Dataset entries:
..............................

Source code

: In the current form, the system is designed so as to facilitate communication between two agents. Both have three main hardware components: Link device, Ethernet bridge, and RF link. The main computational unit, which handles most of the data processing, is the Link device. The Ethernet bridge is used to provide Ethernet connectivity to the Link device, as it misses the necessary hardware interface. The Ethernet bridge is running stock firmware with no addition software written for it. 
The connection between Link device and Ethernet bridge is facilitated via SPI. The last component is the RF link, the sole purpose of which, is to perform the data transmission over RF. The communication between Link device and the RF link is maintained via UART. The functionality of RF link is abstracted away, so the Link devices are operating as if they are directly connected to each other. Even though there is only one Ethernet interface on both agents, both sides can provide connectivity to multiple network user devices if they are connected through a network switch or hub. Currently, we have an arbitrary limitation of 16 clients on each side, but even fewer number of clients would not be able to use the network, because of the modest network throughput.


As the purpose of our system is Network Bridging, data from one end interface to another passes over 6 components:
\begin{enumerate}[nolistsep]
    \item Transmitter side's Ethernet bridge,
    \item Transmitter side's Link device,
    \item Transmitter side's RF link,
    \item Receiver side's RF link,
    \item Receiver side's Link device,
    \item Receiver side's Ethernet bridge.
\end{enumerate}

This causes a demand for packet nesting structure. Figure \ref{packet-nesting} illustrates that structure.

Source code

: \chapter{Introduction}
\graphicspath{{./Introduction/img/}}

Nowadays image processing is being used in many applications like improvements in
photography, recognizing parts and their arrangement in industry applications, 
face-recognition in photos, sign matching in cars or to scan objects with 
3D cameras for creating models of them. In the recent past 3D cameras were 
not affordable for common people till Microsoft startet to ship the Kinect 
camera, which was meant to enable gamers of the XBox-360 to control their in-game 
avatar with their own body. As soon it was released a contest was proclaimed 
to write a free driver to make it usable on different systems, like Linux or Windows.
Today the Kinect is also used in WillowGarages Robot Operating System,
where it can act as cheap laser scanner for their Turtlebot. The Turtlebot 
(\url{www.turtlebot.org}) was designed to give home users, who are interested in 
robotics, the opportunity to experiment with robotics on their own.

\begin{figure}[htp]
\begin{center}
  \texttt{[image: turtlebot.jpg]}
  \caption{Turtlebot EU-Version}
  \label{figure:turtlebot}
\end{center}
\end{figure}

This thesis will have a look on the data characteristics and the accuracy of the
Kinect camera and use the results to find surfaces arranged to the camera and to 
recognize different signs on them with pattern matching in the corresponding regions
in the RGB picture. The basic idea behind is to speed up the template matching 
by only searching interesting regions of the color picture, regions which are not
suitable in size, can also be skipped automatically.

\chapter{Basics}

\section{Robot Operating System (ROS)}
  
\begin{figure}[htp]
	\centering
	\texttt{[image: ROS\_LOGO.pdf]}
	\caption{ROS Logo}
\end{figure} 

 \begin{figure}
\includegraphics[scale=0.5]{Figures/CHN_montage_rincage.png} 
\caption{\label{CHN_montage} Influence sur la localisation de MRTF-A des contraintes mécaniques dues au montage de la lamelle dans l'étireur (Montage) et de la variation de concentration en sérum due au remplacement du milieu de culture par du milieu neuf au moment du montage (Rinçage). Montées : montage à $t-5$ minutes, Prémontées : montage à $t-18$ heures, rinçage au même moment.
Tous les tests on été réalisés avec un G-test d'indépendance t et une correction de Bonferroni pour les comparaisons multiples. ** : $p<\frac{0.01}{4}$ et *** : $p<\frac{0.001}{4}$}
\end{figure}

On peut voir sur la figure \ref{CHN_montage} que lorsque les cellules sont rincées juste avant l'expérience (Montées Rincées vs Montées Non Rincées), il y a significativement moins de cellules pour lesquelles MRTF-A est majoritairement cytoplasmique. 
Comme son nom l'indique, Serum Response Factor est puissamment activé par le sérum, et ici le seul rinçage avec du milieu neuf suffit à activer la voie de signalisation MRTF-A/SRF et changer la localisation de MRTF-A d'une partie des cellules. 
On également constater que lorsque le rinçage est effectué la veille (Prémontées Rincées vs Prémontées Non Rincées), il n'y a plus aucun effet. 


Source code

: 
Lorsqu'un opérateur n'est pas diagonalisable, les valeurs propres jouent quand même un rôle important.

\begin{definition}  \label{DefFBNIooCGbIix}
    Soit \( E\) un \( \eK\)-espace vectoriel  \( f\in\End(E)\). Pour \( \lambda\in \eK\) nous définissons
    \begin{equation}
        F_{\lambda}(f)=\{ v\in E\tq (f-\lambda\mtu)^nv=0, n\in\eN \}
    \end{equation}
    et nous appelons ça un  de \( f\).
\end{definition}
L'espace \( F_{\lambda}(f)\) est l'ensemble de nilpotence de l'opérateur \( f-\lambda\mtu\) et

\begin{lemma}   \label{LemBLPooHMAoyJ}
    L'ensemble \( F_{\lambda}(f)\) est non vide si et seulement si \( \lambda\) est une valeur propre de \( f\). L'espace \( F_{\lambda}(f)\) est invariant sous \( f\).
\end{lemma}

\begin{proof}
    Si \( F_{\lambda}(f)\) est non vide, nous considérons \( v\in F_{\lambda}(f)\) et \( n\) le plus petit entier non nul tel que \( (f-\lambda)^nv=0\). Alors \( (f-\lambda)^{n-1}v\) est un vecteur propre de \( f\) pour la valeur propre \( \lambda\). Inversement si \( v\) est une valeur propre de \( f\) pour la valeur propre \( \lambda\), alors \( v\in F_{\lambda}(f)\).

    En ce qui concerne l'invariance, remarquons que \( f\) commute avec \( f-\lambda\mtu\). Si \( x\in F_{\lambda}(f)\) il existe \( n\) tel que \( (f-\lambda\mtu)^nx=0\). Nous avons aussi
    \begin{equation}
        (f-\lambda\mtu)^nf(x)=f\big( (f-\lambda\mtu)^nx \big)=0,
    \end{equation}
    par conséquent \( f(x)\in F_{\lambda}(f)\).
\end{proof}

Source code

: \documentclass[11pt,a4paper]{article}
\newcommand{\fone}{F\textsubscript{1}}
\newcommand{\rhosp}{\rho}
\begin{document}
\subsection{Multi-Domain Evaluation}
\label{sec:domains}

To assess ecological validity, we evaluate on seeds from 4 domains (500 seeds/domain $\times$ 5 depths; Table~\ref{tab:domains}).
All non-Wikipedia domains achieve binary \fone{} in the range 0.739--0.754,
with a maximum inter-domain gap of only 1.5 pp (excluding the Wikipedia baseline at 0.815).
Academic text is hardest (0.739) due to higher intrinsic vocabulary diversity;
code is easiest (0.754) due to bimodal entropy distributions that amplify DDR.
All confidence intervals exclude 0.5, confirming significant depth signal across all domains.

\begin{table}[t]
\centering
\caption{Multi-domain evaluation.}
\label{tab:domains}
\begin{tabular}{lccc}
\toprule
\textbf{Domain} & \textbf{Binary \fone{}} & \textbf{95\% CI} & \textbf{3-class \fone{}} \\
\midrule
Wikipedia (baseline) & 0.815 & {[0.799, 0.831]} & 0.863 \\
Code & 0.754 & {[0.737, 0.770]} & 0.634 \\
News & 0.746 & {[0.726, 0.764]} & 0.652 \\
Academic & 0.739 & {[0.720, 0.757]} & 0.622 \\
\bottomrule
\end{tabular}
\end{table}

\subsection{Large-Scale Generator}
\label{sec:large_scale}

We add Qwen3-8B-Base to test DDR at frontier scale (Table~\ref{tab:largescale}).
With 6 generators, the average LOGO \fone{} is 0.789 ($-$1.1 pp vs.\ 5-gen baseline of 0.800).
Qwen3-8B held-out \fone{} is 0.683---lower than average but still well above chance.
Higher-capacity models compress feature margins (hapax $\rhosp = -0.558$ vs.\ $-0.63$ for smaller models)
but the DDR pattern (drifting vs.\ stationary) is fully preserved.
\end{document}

..............................

WHAT IS NEEDED => Nothing beyond the line that contains "Nowadays image processing" belongs in the answer; reproduce the entries exactly from their first line through it.

EXERCISE RESULT =>
Source code

: In the current form, the system is designed so as to facilitate communication between two agents. Both have three main hardware components: Link device, Ethernet bridge, and RF link. The main computational unit, which handles most of the data processing, is the Link device. The Ethernet bridge is used to provide Ethernet connectivity to the Link device, as it misses the necessary hardware interface. The Ethernet bridge is running stock firmware with no addition software written for it. 
The connection between Link device and Ethernet bridge is facilitated via SPI. The last component is the RF link, the sole purpose of which, is to perform the data transmission over RF. The communication between Link device and the RF link is maintained via UART. The functionality of RF link is abstracted away, so the Link devices are operating as if they are directly connected to each other. Even though there is only one Ethernet interface on both agents, both sides can provide connectivity to multiple network user devices if they are connected through a network switch or hub. Currently, we have an arbitrary limitation of 16 clients on each side, but even fewer number of clients would not be able to use the network, because of the modest network throughput.


As the purpose of our system is Network Bridging, data from one end interface to another passes over 6 components:
\begin{enumerate}[nolistsep]
    \item Transmitter side's Ethernet bridge,
    \item Transmitter side's Link device,
    \item Transmitter side's RF link,
    \item Receiver side's RF link,
    \item Receiver side's Link device,
    \item Receiver side's Ethernet bridge.
\end{enumerate}

This causes a demand for packet nesting structure. Figure \ref{packet-nesting} illustrates that structure.

Source code

: \chapter{Introduction}
\graphicspath{{./Introduction/img/}}

Nowadays image processing is being used in many applications like improvements in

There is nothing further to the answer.